§ **What is being asked**
Could you please output all of the data exactly, without the images?

Start of Data extracts

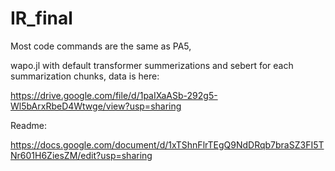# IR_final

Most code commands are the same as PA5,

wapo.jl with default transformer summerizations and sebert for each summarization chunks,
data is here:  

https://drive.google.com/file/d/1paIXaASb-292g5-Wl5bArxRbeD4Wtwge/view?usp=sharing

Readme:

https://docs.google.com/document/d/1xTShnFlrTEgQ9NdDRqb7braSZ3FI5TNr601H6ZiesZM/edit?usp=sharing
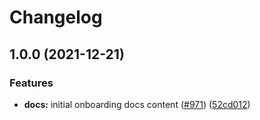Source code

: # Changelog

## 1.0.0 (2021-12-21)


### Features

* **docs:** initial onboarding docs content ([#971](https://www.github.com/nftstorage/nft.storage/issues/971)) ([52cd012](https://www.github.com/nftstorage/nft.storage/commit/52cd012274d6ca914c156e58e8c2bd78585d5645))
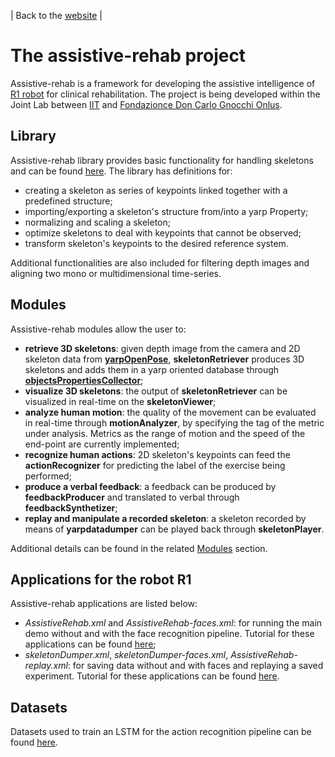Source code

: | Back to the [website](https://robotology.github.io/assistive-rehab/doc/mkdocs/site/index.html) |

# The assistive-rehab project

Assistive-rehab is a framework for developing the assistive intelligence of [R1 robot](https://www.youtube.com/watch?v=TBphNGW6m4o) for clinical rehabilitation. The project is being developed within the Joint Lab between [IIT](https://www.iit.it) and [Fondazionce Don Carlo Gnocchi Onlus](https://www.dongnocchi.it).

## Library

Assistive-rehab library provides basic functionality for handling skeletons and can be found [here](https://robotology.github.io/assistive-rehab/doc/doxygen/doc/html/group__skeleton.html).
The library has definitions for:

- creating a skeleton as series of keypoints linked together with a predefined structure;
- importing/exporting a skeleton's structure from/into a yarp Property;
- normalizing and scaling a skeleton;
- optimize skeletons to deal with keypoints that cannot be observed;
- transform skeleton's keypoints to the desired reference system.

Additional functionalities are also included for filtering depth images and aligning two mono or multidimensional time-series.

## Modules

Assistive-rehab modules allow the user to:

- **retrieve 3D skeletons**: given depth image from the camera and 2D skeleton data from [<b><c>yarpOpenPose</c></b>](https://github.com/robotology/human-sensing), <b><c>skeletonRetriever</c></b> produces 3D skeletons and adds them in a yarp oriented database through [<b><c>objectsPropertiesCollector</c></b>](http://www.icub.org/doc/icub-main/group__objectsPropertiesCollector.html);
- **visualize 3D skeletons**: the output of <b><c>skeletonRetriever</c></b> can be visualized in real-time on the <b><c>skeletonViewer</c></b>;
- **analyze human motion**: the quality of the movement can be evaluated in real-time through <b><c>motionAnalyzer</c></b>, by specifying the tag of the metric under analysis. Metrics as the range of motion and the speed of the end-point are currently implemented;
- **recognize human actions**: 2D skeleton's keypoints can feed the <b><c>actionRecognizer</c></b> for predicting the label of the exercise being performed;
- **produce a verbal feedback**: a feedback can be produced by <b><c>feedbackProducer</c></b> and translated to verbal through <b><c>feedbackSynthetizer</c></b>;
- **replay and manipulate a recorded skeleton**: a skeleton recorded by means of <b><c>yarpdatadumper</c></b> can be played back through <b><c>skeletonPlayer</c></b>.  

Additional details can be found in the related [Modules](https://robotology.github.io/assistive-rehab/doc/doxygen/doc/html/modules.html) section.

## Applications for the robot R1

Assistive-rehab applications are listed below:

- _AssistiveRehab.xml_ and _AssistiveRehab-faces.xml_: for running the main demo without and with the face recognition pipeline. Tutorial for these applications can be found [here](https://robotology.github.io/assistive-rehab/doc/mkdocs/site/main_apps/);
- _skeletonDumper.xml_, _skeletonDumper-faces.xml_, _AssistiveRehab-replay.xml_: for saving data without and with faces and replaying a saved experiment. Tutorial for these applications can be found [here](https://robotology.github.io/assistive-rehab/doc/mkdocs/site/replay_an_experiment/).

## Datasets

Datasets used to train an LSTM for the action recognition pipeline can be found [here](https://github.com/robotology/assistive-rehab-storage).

End of Data extracts

§ **Exercise output**
# IR_final

Most code commands are the same as PA5,

wapo.jl with default transformer summerizations and sebert for each summarization chunks,
data is here:  

https://drive.google.com/file/d/1paIXaASb-292g5-Wl5bArxRbeD4Wtwge/view?usp=sharing

Readme:

https://docs.google.com/document/d/1xTShnFlrTEgQ9NdDRqb7braSZ3FI5TNr601H6ZiesZM/edit?usp=sharing
Source code

: # Changelog

## 1.0.0 (2021-12-21)


### Features

* **docs:** initial onboarding docs content ([#971](https://www.github.com/nftstorage/nft.storage/issues/971)) ([52cd012](https://www.github.com/nftstorage/nft.storage/commit/52cd012274d6ca914c156e58e8c2bd78585d5645))
Source code

: | Back to the [website](https://robotology.github.io/assistive-rehab/doc/mkdocs/site/index.html) |

# The assistive-rehab project

Assistive-rehab is a framework for developing the assistive intelligence of [R1 robot](https://www.youtube.com/watch?v=TBphNGW6m4o) for clinical rehabilitation. The project is being developed within the Joint Lab between [IIT](https://www.iit.it) and [Fondazionce Don Carlo Gnocchi Onlus](https://www.dongnocchi.it).

## Library

Assistive-rehab library provides basic functionality for handling skeletons and can be found [here](https://robotology.github.io/assistive-rehab/doc/doxygen/doc/html/group__skeleton.html).
The library has definitions for:

- creating a skeleton as series of keypoints linked together with a predefined structure;
- importing/exporting a skeleton's structure from/into a yarp Property;
- normalizing and scaling a skeleton;
- optimize skeletons to deal with keypoints that cannot be observed;
- transform skeleton's keypoints to the desired reference system.

Additional functionalities are also included for filtering depth images and aligning two mono or multidimensional time-series.

## Modules

Assistive-rehab modules allow the user to:

- **retrieve 3D skeletons**: given depth image from the camera and 2D skeleton data from [<b><c>yarpOpenPose</c></b>](https://github.com/robotology/human-sensing), <b><c>skeletonRetriever</c></b> produces 3D skeletons and adds them in a yarp oriented database through [<b><c>objectsPropertiesCollector</c></b>](http://www.icub.org/doc/icub-main/group__objectsPropertiesCollector.html);
- **visualize 3D skeletons**: the output of <b><c>skeletonRetriever</c></b> can be visualized in real-time on the <b><c>skeletonViewer</c></b>;
- **analyze human motion**: the quality of the movement can be evaluated in real-time through <b><c>motionAnalyzer</c></b>, by specifying the tag of the metric under analysis. Metrics as the range of motion and the speed of the end-point are currently implemented;
- **recognize human actions**: 2D skeleton's keypoints can feed the <b><c>actionRecognizer</c></b> for predicting the label of the exercise being performed;
- **produce a verbal feedback**: a feedback can be produced by <b><c>feedbackProducer</c></b> and translated to verbal through <b><c>feedbackSynthetizer</c></b>;
- **replay and manipulate a recorded skeleton**: a skeleton recorded by means of <b><c>yarpdatadumper</c></b> can be played back through <b><c>skeletonPlayer</c></b>.  

Additional details can be found in the related [Modules](https://robotology.github.io/assistive-rehab/doc/doxygen/doc/html/modules.html) section.

## Applications for the robot R1

Assistive-rehab applications are listed below:

- _AssistiveRehab.xml_ and _AssistiveRehab-faces.xml_: for running the main demo without and with the face recognition pipeline. Tutorial for these applications can be found [here](https://robotology.github.io/assistive-rehab/doc/mkdocs/site/main_apps/);
- _skeletonDumper.xml_, _skeletonDumper-faces.xml_, _AssistiveRehab-replay.xml_: for saving data without and with faces and replaying a saved experiment. Tutorial for these applications can be found [here](https://robotology.github.io/assistive-rehab/doc/mkdocs/site/replay_an_experiment/).

## Datasets

Datasets used to train an LSTM for the action recognition pipeline can be found [here](https://github.com/robotology/assistive-rehab-storage).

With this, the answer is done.